• [EXTRACTED INFORMATION]:
━━━━━━━━━━━━━━━━━━━━

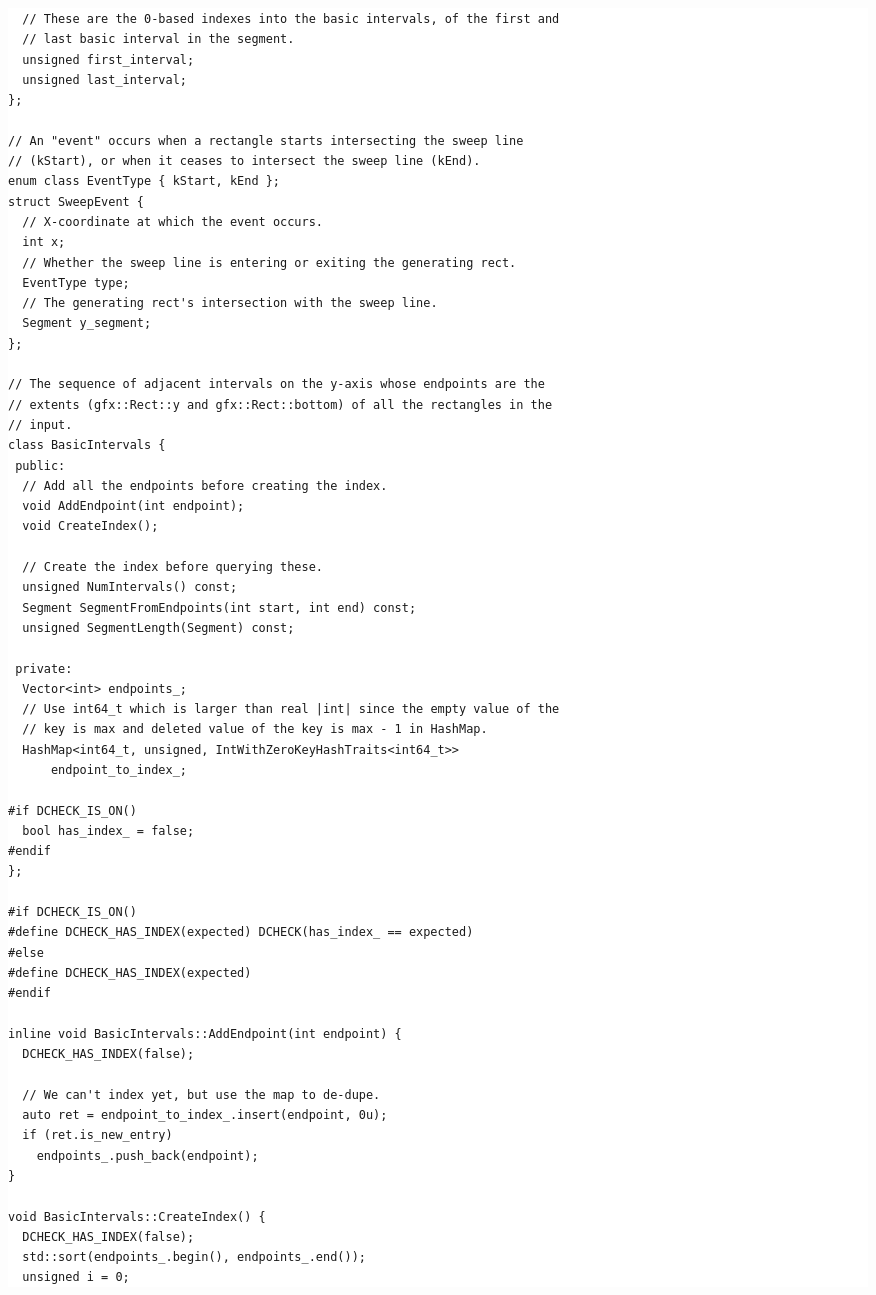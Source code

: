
 ```
  // These are the 0-based indexes into the basic intervals, of the first and
  // last basic interval in the segment.
  unsigned first_interval;
  unsigned last_interval;
};

// An "event" occurs when a rectangle starts intersecting the sweep line
// (kStart), or when it ceases to intersect the sweep line (kEnd).
enum class EventType { kStart, kEnd };
struct SweepEvent {
  // X-coordinate at which the event occurs.
  int x;
  // Whether the sweep line is entering or exiting the generating rect.
  EventType type;
  // The generating rect's intersection with the sweep line.
  Segment y_segment;
};

// The sequence of adjacent intervals on the y-axis whose endpoints are the
// extents (gfx::Rect::y and gfx::Rect::bottom) of all the rectangles in the
// input.
class BasicIntervals {
 public:
  // Add all the endpoints before creating the index.
  void AddEndpoint(int endpoint);
  void CreateIndex();

  // Create the index before querying these.
  unsigned NumIntervals() const;
  Segment SegmentFromEndpoints(int start, int end) const;
  unsigned SegmentLength(Segment) const;

 private:
  Vector<int> endpoints_;
  // Use int64_t which is larger than real |int| since the empty value of the
  // key is max and deleted value of the key is max - 1 in HashMap.
  HashMap<int64_t, unsigned, IntWithZeroKeyHashTraits<int64_t>>
      endpoint_to_index_;

#if DCHECK_IS_ON()
  bool has_index_ = false;
#endif
};

#if DCHECK_IS_ON()
#define DCHECK_HAS_INDEX(expected) DCHECK(has_index_ == expected)
#else
#define DCHECK_HAS_INDEX(expected)
#endif

inline void BasicIntervals::AddEndpoint(int endpoint) {
  DCHECK_HAS_INDEX(false);

  // We can't index yet, but use the map to de-dupe.
  auto ret = endpoint_to_index_.insert(endpoint, 0u);
  if (ret.is_new_entry)
    endpoints_.push_back(endpoint);
}

void BasicIntervals::CreateIndex() {
  DCHECK_HAS_INDEX(false);
  std::sort(endpoints_.begin(), endpoints_.end());
  unsigned i = 0;
```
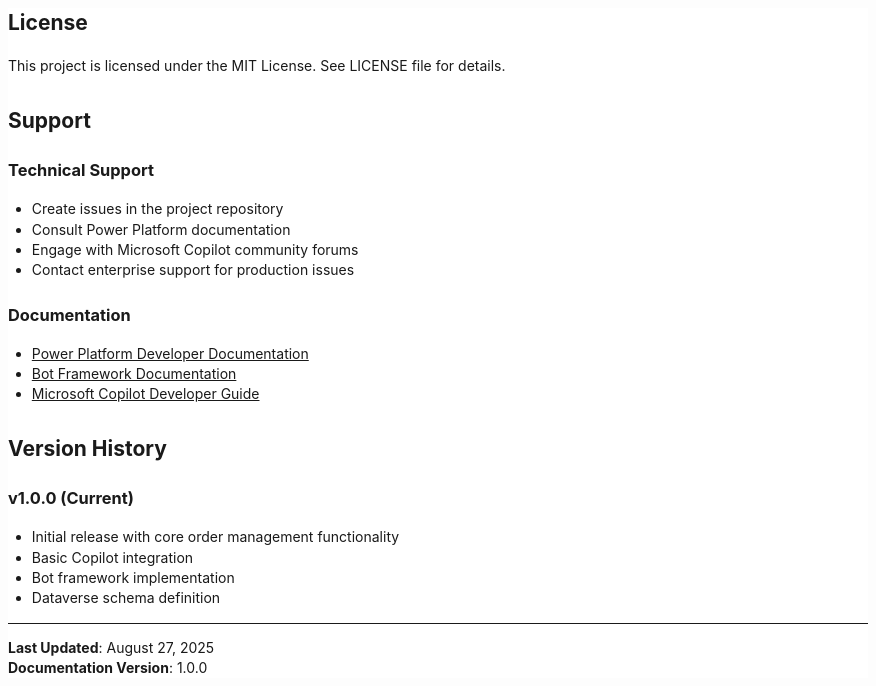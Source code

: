 ## License

This project is licensed under the MIT License. See LICENSE file for details.

## Support

### Technical Support

- Create issues in the project repository
- Consult Power Platform documentation
- Engage with Microsoft Copilot community forums
- Contact enterprise support for production issues

### Documentation

- [Power Platform Developer Documentation](https://docs.microsoft.com/power-platform/)
- [Bot Framework Documentation](https://docs.microsoft.com/azure/bot-service/)
- [Microsoft Copilot Developer Guide](https://docs.microsoft.com/microsoft-copilot/)

## Version History

### v1.0.0 (Current)
- Initial release with core order management functionality
- Basic Copilot integration
- Bot framework implementation
- Dataverse schema definition

---

**Last Updated**: August 27, 2025  
**Documentation Version**: 1.0.0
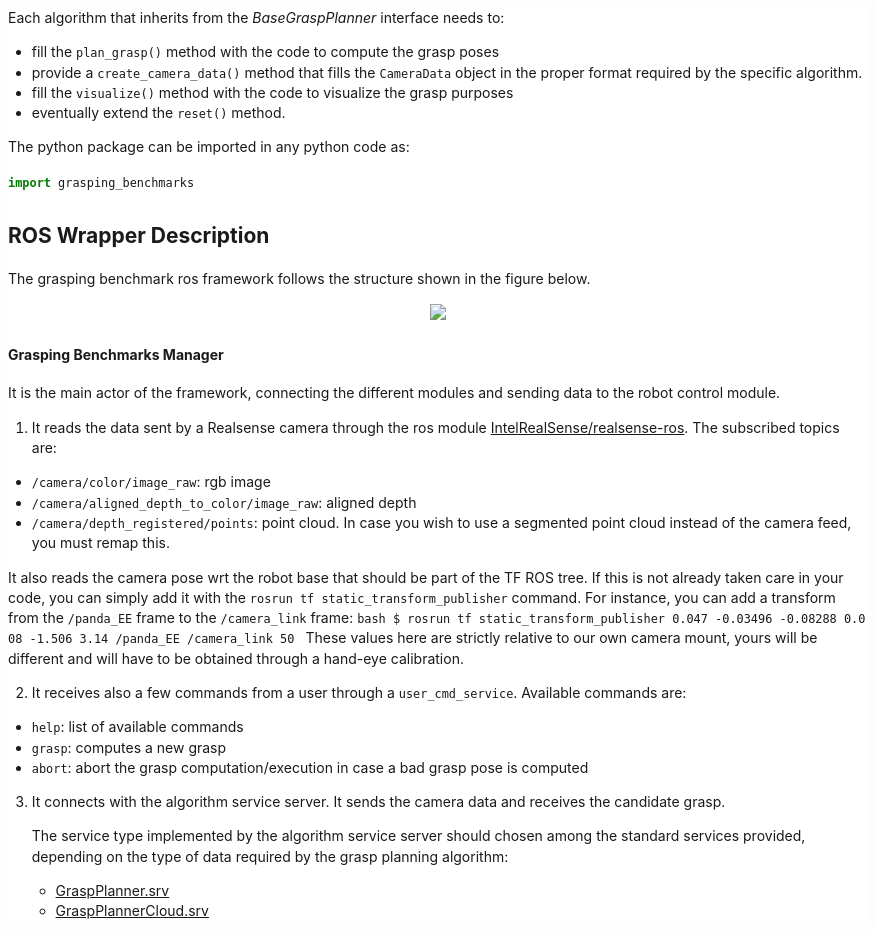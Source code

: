 Each algorithm that inherits from the *BaseGraspPlanner* interface needs to:
- fill the `plan_grasp()` method with the code to compute the grasp poses
- provide a `create_camera_data()` method that fills the `CameraData` object in the proper format required by the specific algorithm.
- fill the `visualize()` method with the code to visualize the grasp purposes
- eventually extend the `reset()` method.

The python package can be imported in any python code as:
```python
import grasping_benchmarks
```

## ROS Wrapper Description
The grasping benchmark ros framework follows the structure shown in the figure below.

<p align="center">
  <img src="images/ros_framework.JPG" width="600">
</p>

#### **Grasping Benchmarks Manager**
It is the main actor of the framework, connecting the different modules and sending data to the robot control module.

1. It reads the data sent by a Realsense camera through the ros module [IntelRealSense/realsense-ros](https://github.com/IntelRealSense/realsense-ros.git). The subscribed topics are:
  - `/camera/color/image_raw`: rgb image
  - `/camera/aligned_depth_to_color/image_raw`: aligned depth
  - `/camera/depth_registered/points`: point cloud. In case you wish to use a
    segmented point cloud instead of the camera feed, you must remap this.

  It also reads the camera pose wrt the robot base that should be part of the TF ROS tree. If this is not already taken care in your code, you can simply add it with the `rosrun tf static_transform_publisher` command. For instance, you can add a transform from the `/panda_EE` frame to the `/camera_link` frame:
      ```bash
      $ rosrun tf static_transform_publisher 0.047 -0.03496 -0.08288 0.008 -1.506 3.14 /panda_EE /camera_link 50
      ```
  These values here are strictly relative to our own camera mount, yours will be different and will have to be obtained through a hand-eye calibration.

2. It receives also a few commands from a user through a `user_cmd_service`. Available commands are:
  - `help`: list of available commands
  - `grasp`: computes a new grasp
  - `abort`: abort the grasp computation/execution in case a bad grasp pose is computed

3. It connects with the algorithm service server. It sends the camera data and receives the candidate grasp.

    The service type implemented by the algorithm service server should chosen among the standard services provided, depending on the type of data required by the grasp planning algorithm:
    - [GraspPlanner.srv](./grasping_benchmarks_ros/srv/GraspPlanner.srv)
    - [GraspPlannerCloud.srv](./grasping_benchmarks_ros/srv/GraspPlannerCloud.srv)
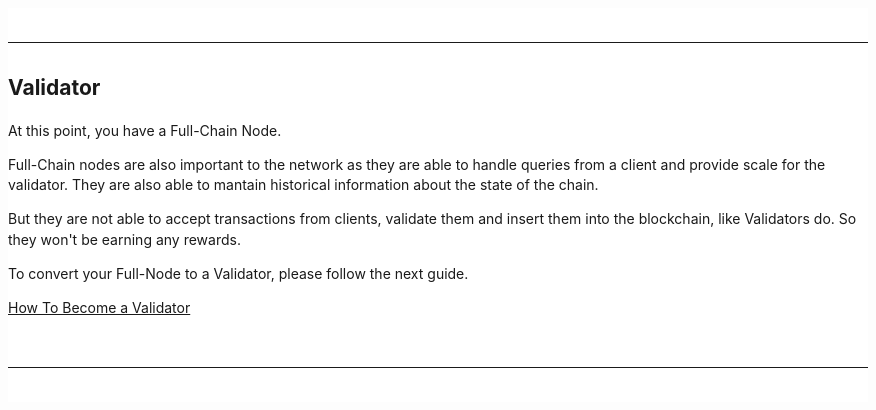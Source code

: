 <br>

---

## Validator

At this point, you have a Full-Chain Node. 

Full-Chain nodes are also important to the network as they are able to handle queries from a client and provide scale for the validator. They are also able to mantain historical information about the state of the chain.

But they are not able to accept transactions from clients, validate them and insert them into the blockchain, like Validators do. So they won't be earning any rewards.

To convert your Full-Node to a Validator, please follow the next guide.

[How To Become a Validator](../how-to-become-a-validator/)

<br>

---

<br>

━━━━━━━━━━━━━━━━━━━━

• [WHAT YOU ARE ASKED TO DO]:
None of the pictures should appear; repeat the records exactly otherwise.

• [SOLUTION]:
Source code

:
 ```
  // These are the 0-based indexes into the basic intervals, of the first and
  // last basic interval in the segment.
  unsigned first_interval;
  unsigned last_interval;
};

// An "event" occurs when a rectangle starts intersecting the sweep line
// (kStart), or when it ceases to intersect the sweep line (kEnd).
enum class EventType { kStart, kEnd };
struct SweepEvent {
  // X-coordinate at which the event occurs.
  int x;
  // Whether the sweep line is entering or exiting the generating rect.
  EventType type;
  // The generating rect's intersection with the sweep line.
  Segment y_segment;
};

// The sequence of adjacent intervals on the y-axis whose endpoints are the
// extents (gfx::Rect::y and gfx::Rect::bottom) of all the rectangles in the
// input.
class BasicIntervals {
 public:
  // Add all the endpoints before creating the index.
  void AddEndpoint(int endpoint);
  void CreateIndex();

  // Create the index before querying these.
  unsigned NumIntervals() const;
  Segment SegmentFromEndpoints(int start, int end) const;
  unsigned SegmentLength(Segment) const;

 private:
  Vector<int> endpoints_;
  // Use int64_t which is larger than real |int| since the empty value of the
  // key is max and deleted value of the key is max - 1 in HashMap.
  HashMap<int64_t, unsigned, IntWithZeroKeyHashTraits<int64_t>>
      endpoint_to_index_;

#if DCHECK_IS_ON()
  bool has_index_ = false;
#endif
};

#if DCHECK_IS_ON()
#define DCHECK_HAS_INDEX(expected) DCHECK(has_index_ == expected)
#else
#define DCHECK_HAS_INDEX(expected)
#endif

inline void BasicIntervals::AddEndpoint(int endpoint) {
  DCHECK_HAS_INDEX(false);

  // We can't index yet, but use the map to de-dupe.
  auto ret = endpoint_to_index_.insert(endpoint, 0u);
  if (ret.is_new_entry)
    endpoints_.push_back(endpoint);
}

void BasicIntervals::CreateIndex() {
  DCHECK_HAS_INDEX(false);
  std::sort(endpoints_.begin(), endpoints_.end());
  unsigned i = 0;
```
Source code

: ## License

This project is licensed under the MIT License. See LICENSE file for details.

## Support

### Technical Support

- Create issues in the project repository
- Consult Power Platform documentation
- Engage with Microsoft Copilot community forums
- Contact enterprise support for production issues

### Documentation

- [Power Platform Developer Documentation](https://docs.microsoft.com/power-platform/)
- [Bot Framework Documentation](https://docs.microsoft.com/azure/bot-service/)
- [Microsoft Copilot Developer Guide](https://docs.microsoft.com/microsoft-copilot/)

## Version History

### v1.0.0 (Current)
- Initial release with core order management functionality
- Basic Copilot integration
- Bot framework implementation
- Dataverse schema definition

---

**Last Updated**: August 27, 2025  
**Documentation Version**: 1.0.0
Source code

: Each algorithm that inherits from the *BaseGraspPlanner* interface needs to:
- fill the `plan_grasp()` method with the code to compute the grasp poses
- provide a `create_camera_data()` method that fills the `CameraData` object in the proper format required by the specific algorithm.
- fill the `visualize()` method with the code to visualize the grasp purposes
- eventually extend the `reset()` method.

The python package can be imported in any python code as:
```python
import grasping_benchmarks
```

## ROS Wrapper Description
The grasping benchmark ros framework follows the structure shown in the figure below.

<p align="center">
  <img src="images/ros_framework.JPG" width="600">
</p>

#### **Grasping Benchmarks Manager**
It is the main actor of the framework, connecting the different modules and sending data to the robot control module.

1. It reads the data sent by a Realsense camera through the ros module [IntelRealSense/realsense-ros](https://github.com/IntelRealSense/realsense-ros.git). The subscribed topics are:
  - `/camera/color/image_raw`: rgb image
  - `/camera/aligned_depth_to_color/image_raw`: aligned depth
  - `/camera/depth_registered/points`: point cloud. In case you wish to use a
    segmented point cloud instead of the camera feed, you must remap this.

  It also reads the camera pose wrt the robot base that should be part of the TF ROS tree. If this is not already taken care in your code, you can simply add it with the `rosrun tf static_transform_publisher` command. For instance, you can add a transform from the `/panda_EE` frame to the `/camera_link` frame:
      ```bash
      $ rosrun tf static_transform_publisher 0.047 -0.03496 -0.08288 0.008 -1.506 3.14 /panda_EE /camera_link 50
      ```
  These values here are strictly relative to our own camera mount, yours will be different and will have to be obtained through a hand-eye calibration.

2. It receives also a few commands from a user through a `user_cmd_service`. Available commands are:
  - `help`: list of available commands
  - `grasp`: computes a new grasp
  - `abort`: abort the grasp computation/execution in case a bad grasp pose is computed

3. It connects with the algorithm service server. It sends the camera data and receives the candidate grasp.

    The service type implemented by the algorithm service server should chosen among the standard services provided, depending on the type of data required by the grasp planning algorithm:
    - [GraspPlanner.srv](./grasping_benchmarks_ros/srv/GraspPlanner.srv)
    - [GraspPlannerCloud.srv](./grasping_benchmarks_ros/srv/GraspPlannerCloud.srv)
Source code

: <br>

---

## Validator

At this point, you have a Full-Chain Node. 

Full-Chain nodes are also important to the network as they are able to handle queries from a client and provide scale for the validator. They are also able to mantain historical information about the state of the chain.

But they are not able to accept transactions from clients, validate them and insert them into the blockchain, like Validators do. So they won't be earning any rewards.

To convert your Full-Node to a Validator, please follow the next guide.

[How To Become a Validator](../how-to-become-a-validator/)

<br>

---

<br>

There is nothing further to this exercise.